Sites List — At-a-Glance View
On the main Sites page, every site card surfaces two monitoring indicators so you can scan the health of your entire portfolio in seconds:
Status badge — a colored dot next to the site name:
| Badge | Meaning |
|---|---|
| 🟢 Green | Site is up and responding normally |
| 🔴 Red | Site is currently unreachable |
| 🟡 Yellow | Site is responding but with degraded performance or intermittent errors |
| ⚪ Grey | No data yet (site was just added) |
Response time sparkline — a compact mini-chart to the right of each site card showing the last 24 hours of response times. A flat, low line is healthy; sudden spikes or sustained elevation are worth investigating.
Reading sparklines
Sparklines are intentionally small — they are designed for pattern recognition, not precise numbers. Click through to the site's Monitoring page for exact values.
Site Monitoring Page
Click any site, then navigate to the Monitoring tab. This is the detailed monitoring dashboard for a single site.

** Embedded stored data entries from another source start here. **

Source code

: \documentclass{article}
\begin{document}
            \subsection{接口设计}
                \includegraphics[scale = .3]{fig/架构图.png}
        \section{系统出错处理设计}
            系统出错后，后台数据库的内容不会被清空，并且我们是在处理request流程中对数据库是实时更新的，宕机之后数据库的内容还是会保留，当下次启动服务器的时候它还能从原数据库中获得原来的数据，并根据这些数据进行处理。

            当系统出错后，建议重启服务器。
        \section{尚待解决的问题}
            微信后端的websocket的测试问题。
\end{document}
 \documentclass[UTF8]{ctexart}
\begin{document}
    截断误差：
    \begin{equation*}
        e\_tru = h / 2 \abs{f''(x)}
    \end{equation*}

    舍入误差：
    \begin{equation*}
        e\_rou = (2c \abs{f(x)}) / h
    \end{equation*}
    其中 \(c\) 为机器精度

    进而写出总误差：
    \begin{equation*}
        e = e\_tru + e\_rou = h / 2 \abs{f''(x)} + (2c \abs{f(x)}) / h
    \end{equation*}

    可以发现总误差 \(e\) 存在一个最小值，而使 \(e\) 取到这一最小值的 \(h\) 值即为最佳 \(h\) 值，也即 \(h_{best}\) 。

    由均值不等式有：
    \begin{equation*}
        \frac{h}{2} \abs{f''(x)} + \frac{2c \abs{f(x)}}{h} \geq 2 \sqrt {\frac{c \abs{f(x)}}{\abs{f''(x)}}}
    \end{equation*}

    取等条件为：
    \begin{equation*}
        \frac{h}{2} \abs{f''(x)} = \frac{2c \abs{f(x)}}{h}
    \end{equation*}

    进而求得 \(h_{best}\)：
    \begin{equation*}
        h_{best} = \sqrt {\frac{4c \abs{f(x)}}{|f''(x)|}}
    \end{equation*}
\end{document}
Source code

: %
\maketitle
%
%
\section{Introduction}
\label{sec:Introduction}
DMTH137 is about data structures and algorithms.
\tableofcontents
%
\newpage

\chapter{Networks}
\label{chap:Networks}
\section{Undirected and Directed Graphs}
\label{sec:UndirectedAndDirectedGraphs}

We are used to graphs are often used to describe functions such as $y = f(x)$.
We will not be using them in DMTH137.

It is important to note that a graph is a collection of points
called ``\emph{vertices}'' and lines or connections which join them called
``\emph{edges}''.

24-Hour Response Time Chart
A full-width line chart plotting every response time measurement from the last 24 hours. Key features:
- Hover over any data point to see the exact response time (in milliseconds) and timestamp
- Downtime periods are highlighted with a red background band so you can see exactly when and how long an outage lasted
- The Y-axis auto-scales to the range of your data
Summary Metrics
Above the chart, five headline statistics give you the current state at a glance:
| Metric | What it tells you |
|---|---|
| Current status | Up or Down, plus how long the site has been in that state (e.g., "Up for 6 days 14 hours") |
| Uptime % | Percentage of successful checks over the last 30 days |
| Avg response time | Mean response time across all checks in the last 24 hours |
| SSL certificate status | Valid, Expiring soon, or Expired — with the exact expiry date |
| Domain expiry | Number of days until the domain registration expires, or Unknown if WHOIS data is unavailable |
Response Time Breakdown
Each 60-second check records six timing phases that together make up the Total response time. Understanding these phases helps you pinpoint exactly where slowness originates.
| Phase | What it measures | Typical healthy range |
|---|---|---|
| DNS | Resolving the domain name to an IP address | 5–50 ms |
| TCP Connect | Opening a TCP socket to the server | 10–80 ms |
| TLS | Completing the SSL/TLS handshake | 20–100 ms |
| TTFB (Time to First Byte) | Waiting for the server to generate the first byte of the response | 100–600 ms |
| Transfer | Downloading the full response body | 10–200 ms |
| Total | End-to-end request time (sum of the above) | 200–800 ms |
The phases are sequential — each one must complete before the next begins:
|-- DNS --|-- TCP --|-- TLS --|-------- TTFB --------|-- Transfer --|
| Total |Diagnosing slow response times by phase
| Slow phase | Likely cause | Action |
|---|---|---|
| DNS | Slow or distant DNS provider | Switch to Cloudflare DNS (1.1.1.1), Google DNS, or Route 53 |
| TCP Connect | Server is far from the monitoring location, or is overloaded | Use a CDN, upgrade server resources, or check for network saturation |
| TLS | Large certificate chain, OCSP stapling disabled, or slow certificate authority | Enable OCSP stapling; remove unnecessary intermediate certs |
| TTFB | Slow PHP execution, heavy database queries, no page cache | Install a page-caching plugin (WP Super Cache, W3 Total Cache), optimize queries, enable OPcache |
| Transfer | Large HTML response body or constrained bandwidth | Enable gzip/Brotli compression; reduce page weight |
SSL Certificate Monitoring
SSL certificate checks run every 60 seconds as part of the same uptime request. WPGrip reads the presented TLS certificate and records:
- Issuer — the Certificate Authority (e.g., Let's Encrypt, DigiCert, Sectigo)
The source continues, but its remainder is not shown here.